Scientists tinkering with commonly used battery materials have come up with a way of tweaking their microstructures to improve energy density. The work points the way to electric vehicles that can travel farther on each charge, with the scientists hopeful further experiments can boost the performance even further.
The work was carried out by scientists at the Skolkovo Institute of Science and Technology and focuses on one of the battery's two electrodes, called the cathode. In many lithium-ion batteries, this electrode is made of layered transition metal oxides known as NMCs that are rich in nickel and made up of octahedron-shaped particles.
This means that when two of these particles come together, there are inevitably empty spaces at the boundaries as none will fit together seamlessly. The scientists were able to alter the configuration of two common NMCs by tweaking the synthesis procedure, carefully integrating inert salt to promote the formation of spherical particles over octahedron-shaped ones.

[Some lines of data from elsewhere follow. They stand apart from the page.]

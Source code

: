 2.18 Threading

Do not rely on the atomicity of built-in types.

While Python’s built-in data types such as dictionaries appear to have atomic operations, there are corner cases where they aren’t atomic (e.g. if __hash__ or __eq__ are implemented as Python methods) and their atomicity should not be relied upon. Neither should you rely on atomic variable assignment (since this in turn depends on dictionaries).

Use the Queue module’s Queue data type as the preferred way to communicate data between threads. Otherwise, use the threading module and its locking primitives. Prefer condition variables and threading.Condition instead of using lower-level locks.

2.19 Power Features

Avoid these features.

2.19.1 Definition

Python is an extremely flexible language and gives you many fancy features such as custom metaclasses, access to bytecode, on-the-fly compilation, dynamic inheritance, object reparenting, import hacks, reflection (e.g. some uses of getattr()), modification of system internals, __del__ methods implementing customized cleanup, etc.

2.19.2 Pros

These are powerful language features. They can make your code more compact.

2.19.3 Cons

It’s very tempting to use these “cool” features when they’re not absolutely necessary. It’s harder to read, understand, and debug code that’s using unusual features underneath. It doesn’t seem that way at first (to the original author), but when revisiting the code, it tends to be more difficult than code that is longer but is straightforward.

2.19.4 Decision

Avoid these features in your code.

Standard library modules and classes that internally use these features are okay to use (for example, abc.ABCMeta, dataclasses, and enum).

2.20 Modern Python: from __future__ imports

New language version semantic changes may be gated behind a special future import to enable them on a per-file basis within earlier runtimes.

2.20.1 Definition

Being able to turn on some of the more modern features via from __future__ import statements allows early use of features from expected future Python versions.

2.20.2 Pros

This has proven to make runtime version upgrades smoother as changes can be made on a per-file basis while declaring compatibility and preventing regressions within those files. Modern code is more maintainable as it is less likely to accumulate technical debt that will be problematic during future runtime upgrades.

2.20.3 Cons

“Our material is a single-crystal NMC with spherical particles, combining the best of both worlds as far as maximizing density goes,” explained study co-author Aleksandra Savina. Unlike polycrystals, the powder particles don’t have internal structure, so there are no wasted spaces at grain boundaries. But on top of that, you can also pack more spherically shaped single crystals into the same limited volume than octahedron-shaped ones, so you get more density on that account, too.”

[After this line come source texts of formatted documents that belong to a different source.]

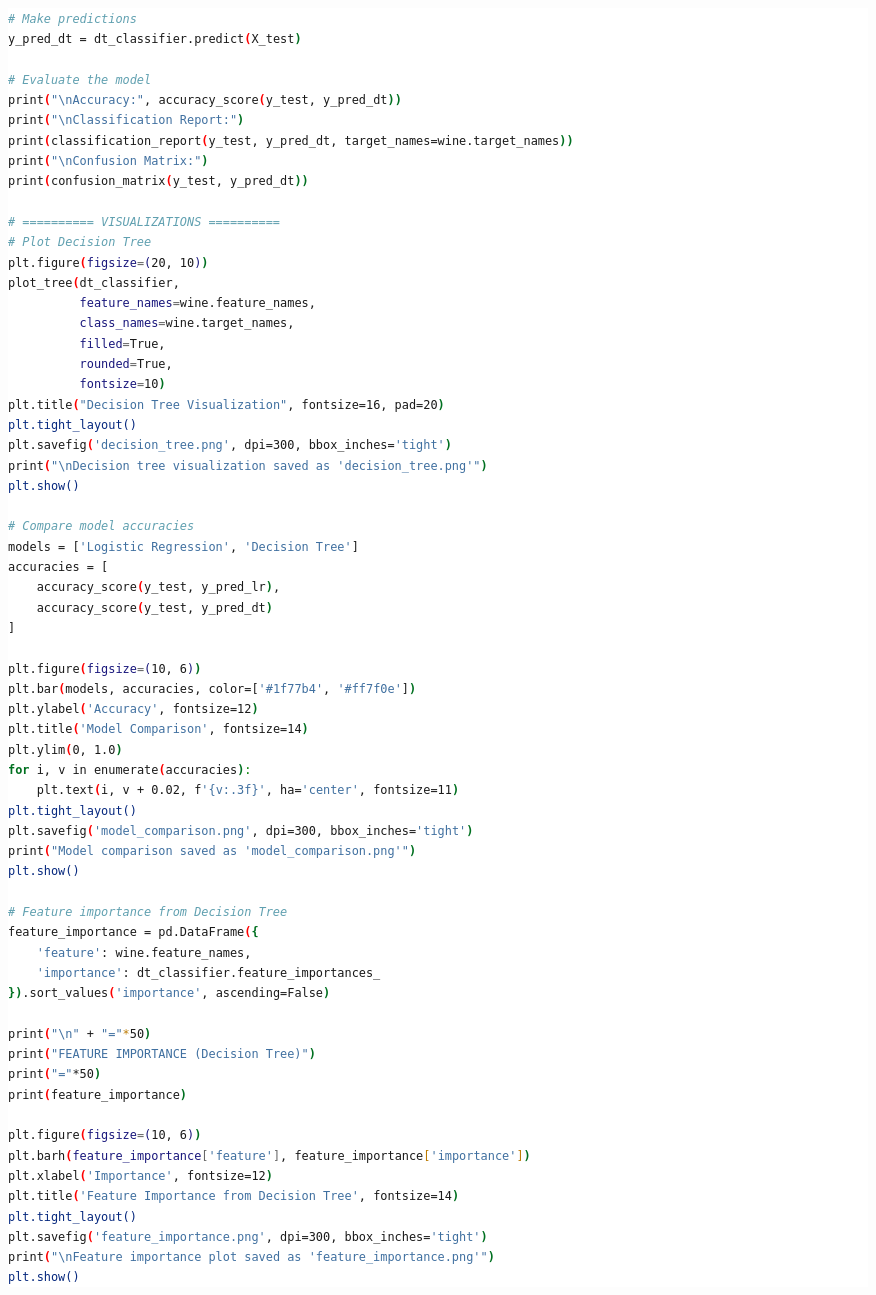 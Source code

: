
 ```bash
# Make predictions
y_pred_dt = dt_classifier.predict(X_test)

# Evaluate the model
print("\nAccuracy:", accuracy_score(y_test, y_pred_dt))
print("\nClassification Report:")
print(classification_report(y_test, y_pred_dt, target_names=wine.target_names))
print("\nConfusion Matrix:")
print(confusion_matrix(y_test, y_pred_dt))

# ========== VISUALIZATIONS ==========
# Plot Decision Tree
plt.figure(figsize=(20, 10))
plot_tree(dt_classifier, 
          feature_names=wine.feature_names,
          class_names=wine.target_names,
          filled=True,
          rounded=True,
          fontsize=10)
plt.title("Decision Tree Visualization", fontsize=16, pad=20)
plt.tight_layout()
plt.savefig('decision_tree.png', dpi=300, bbox_inches='tight')
print("\nDecision tree visualization saved as 'decision_tree.png'")
plt.show()

# Compare model accuracies
models = ['Logistic Regression', 'Decision Tree']
accuracies = [
    accuracy_score(y_test, y_pred_lr),
    accuracy_score(y_test, y_pred_dt)
]

plt.figure(figsize=(10, 6))
plt.bar(models, accuracies, color=['#1f77b4', '#ff7f0e'])
plt.ylabel('Accuracy', fontsize=12)
plt.title('Model Comparison', fontsize=14)
plt.ylim(0, 1.0)
for i, v in enumerate(accuracies):
    plt.text(i, v + 0.02, f'{v:.3f}', ha='center', fontsize=11)
plt.tight_layout()
plt.savefig('model_comparison.png', dpi=300, bbox_inches='tight')
print("Model comparison saved as 'model_comparison.png'")
plt.show()

# Feature importance from Decision Tree
feature_importance = pd.DataFrame({
    'feature': wine.feature_names,
    'importance': dt_classifier.feature_importances_
}).sort_values('importance', ascending=False)

print("\n" + "="*50)
print("FEATURE IMPORTANCE (Decision Tree)")
print("="*50)
print(feature_importance)

plt.figure(figsize=(10, 6))
plt.barh(feature_importance['feature'], feature_importance['importance'])
plt.xlabel('Importance', fontsize=12)
plt.title('Feature Importance from Decision Tree', fontsize=14)
plt.tight_layout()
plt.savefig('feature_importance.png', dpi=300, bbox_inches='tight')
print("\nFeature importance plot saved as 'feature_importance.png'")
plt.show()
``` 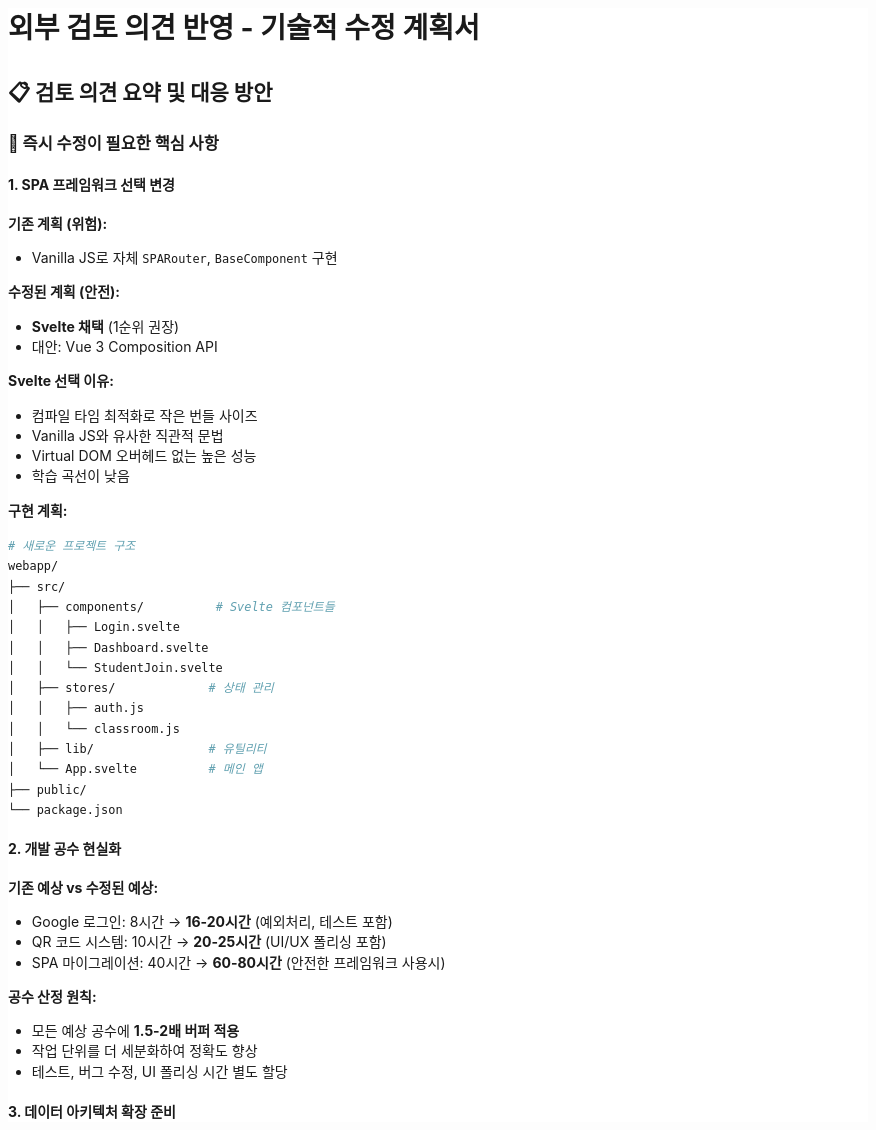 # 외부 검토 의견 반영 - 기술적 수정 계획서

## 📋 검토 의견 요약 및 대응 방안

### 🚨 즉시 수정이 필요한 핵심 사항

#### 1. **SPA 프레임워크 선택 변경**

**기존 계획 (위험):**
- Vanilla JS로 자체 `SPARouter`, `BaseComponent` 구현

**수정된 계획 (안전):**
- **Svelte 채택** (1순위 권장)
- 대안: Vue 3 Composition API

**Svelte 선택 이유:**
- 컴파일 타임 최적화로 작은 번들 사이즈
- Vanilla JS와 유사한 직관적 문법
- Virtual DOM 오버헤드 없는 높은 성능
- 학습 곡선이 낮음

**구현 계획:**
```bash
# 새로운 프로젝트 구조
webapp/
├── src/
│   ├── components/          # Svelte 컴포넌트들
│   │   ├── Login.svelte
│   │   ├── Dashboard.svelte
│   │   └── StudentJoin.svelte
│   ├── stores/             # 상태 관리
│   │   ├── auth.js
│   │   └── classroom.js
│   ├── lib/                # 유틸리티
│   └── App.svelte          # 메인 앱
├── public/
└── package.json
```

#### 2. **개발 공수 현실화**

**기존 예상 vs 수정된 예상:**
- Google 로그인: 8시간 → **16-20시간** (예외처리, 테스트 포함)
- QR 코드 시스템: 10시간 → **20-25시간** (UI/UX 폴리싱 포함)
- SPA 마이그레이션: 40시간 → **60-80시간** (안전한 프레임워크 사용시)

**공수 산정 원칙:**
- 모든 예상 공수에 **1.5-2배 버퍼 적용**
- 작업 단위를 더 세분화하여 정확도 향상
- 테스트, 버그 수정, UI 폴리싱 시간 별도 할당

#### 3. **데이터 아키텍처 확장 준비**
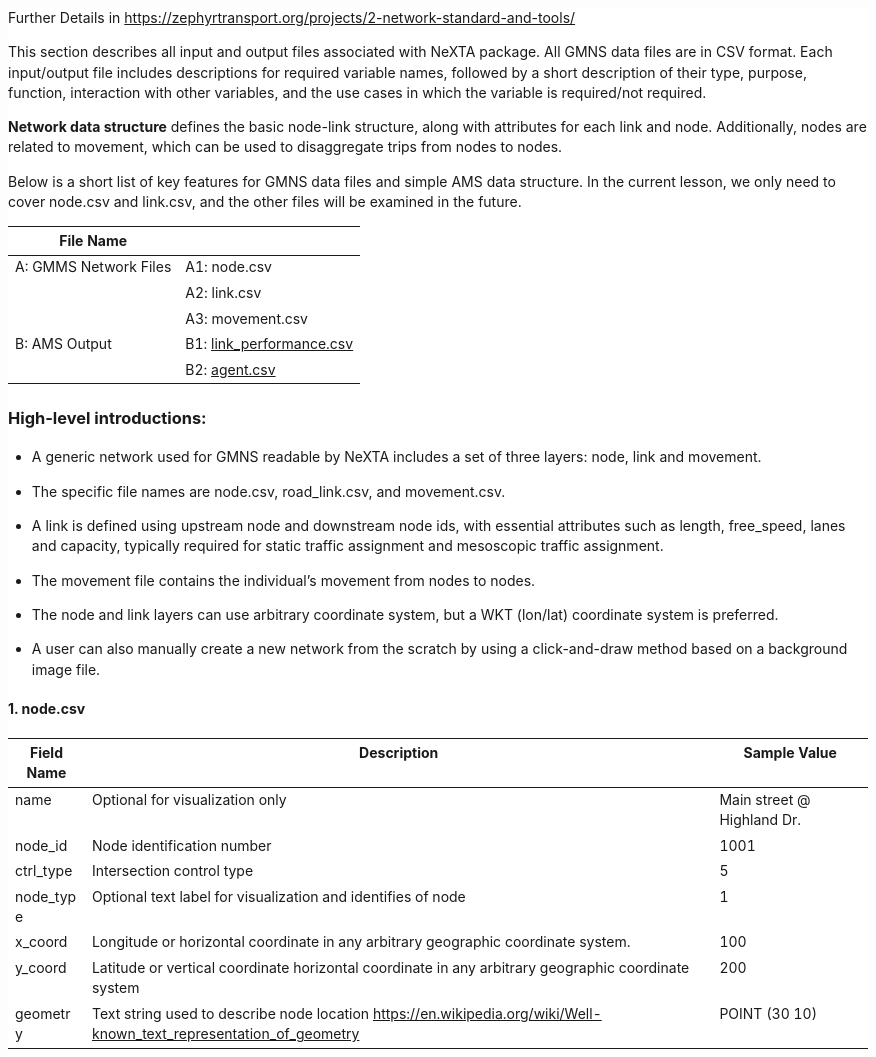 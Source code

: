 Further Details in
<https://zephyrtransport.org/projects/2-network-standard-and-tools/>

This section describes all input and output files associated with NeXTA package.
All GMNS data files are in CSV format. Each input/output file includes
descriptions for required variable names, followed by a short description of
their type, purpose, function, interaction with other variables, and the use
cases in which the variable is required/not required.

**Network data structure** defines the basic node-link structure, along with
attributes for each link and node. Additionally, nodes are related to movement,
which can be used to disaggregate trips from nodes to nodes.

Below is a short list of key features for GMNS data files and simple AMS data
structure. In the current lesson, we only need to cover node.csv and link.csv,
and the other files will be examined in the future.

| **File Name**         |                                                                                                                                     |
|-----------------------|-------------------------------------------------------------------------------------------------------------------------------------|
| A: GMMS Network Files | A1: node.csv                                                                                                                        |
|                       | A2: link.csv                                                                                                                        |
|                       | A3: movement.csv                                                                                                                    |
| B: AMS Output         | B1: [link_performance.csv](https://docs.google.com/spreadsheets/d/1gToOECJqT2T2rDpS6YSPRXZvz-xi4iN2iV32nrjK-AQ/edit#gid=2142282830) |
|                       | B2: [agent.csv](https://docs.google.com/spreadsheets/d/1Jrmq3tlV22qrwJb4tzHivMio04DNHZwHqdlJOcE_oIc/edit#gid=689476001)             |

### High-level introductions:

-   A generic network used for GMNS readable by NeXTA includes a set of three
    layers: node, link and movement.

-   The specific file names are node.csv, road_link.csv, and movement.csv.

-   A link is defined using upstream node and downstream node ids, with
    essential attributes such as length, free_speed, lanes and capacity,
    typically required for static traffic assignment and mesoscopic traffic
    assignment.

-   The movement file contains the individual’s movement from nodes to nodes.

-   The node and link layers can use arbitrary coordinate system, but a WKT
    (lon/lat) coordinate system is preferred.

-   A user can also manually create a new network from the scratch by using a
    click-and-draw method based on a background image file.

#### 1. node.csv

| **Field Name** | **Description**                                                                                                       | **Sample Value**            |
|----------------|-----------------------------------------------------------------------------------------------------------------------|-----------------------------|
| name           | Optional for visualization only                                                                                       | Main street \@ Highland Dr. |
| node_id        | Node identification number                                                                                            | 1001                        |
| ctrl_type      | Intersection control type                                                                                             | 5                           |
| node_type      | Optional text label for visualization and identifies of node                                                          | 1                           |
| x_coord        | Longitude or horizontal coordinate in any arbitrary geographic coordinate system.                                     | 100                         |
| y_coord        | Latitude or vertical coordinate horizontal coordinate in any arbitrary geographic coordinate system                   | 200                         |
| geometry       | Text string used to describe node location <https://en.wikipedia.org/wiki/Well-known_text_representation_of_geometry> | POINT (30 10)               |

Microscopic images of the spherical particles making up a promising new battery electrode Ivan Moiseev et al./Energy Advances
According to the team, this new cathode material offers an increase in energy density of up to 25%. The scientists suspect that even more energy can be packed into the same volume through further experimentation with the particle size, perhaps mixing smaller and larger ones to further increase the cathode’s density. Another useful feature of the design is the spherical particles minimize surface contact with the battery’s electrolyte, slowing the cathode’s degradation.
“Cathode materials are an important bottleneck as far as electric vehicle batteries are concerned,” said principal investigator Professor Artem Abakumov. “The cathodes in batteries powering electric cars tend to use layered transition metal oxides, including nickel-rich ones. We improved two commonly used materials of this kind, achieving a 10%-25% increase in energy density. This translates into smaller cathodes, more compact batteries, and therefore greater energy storage capacity for the same volume. As an added bonus, the material is slower to deteriorate.”
The research was published in the journal Energy Advances.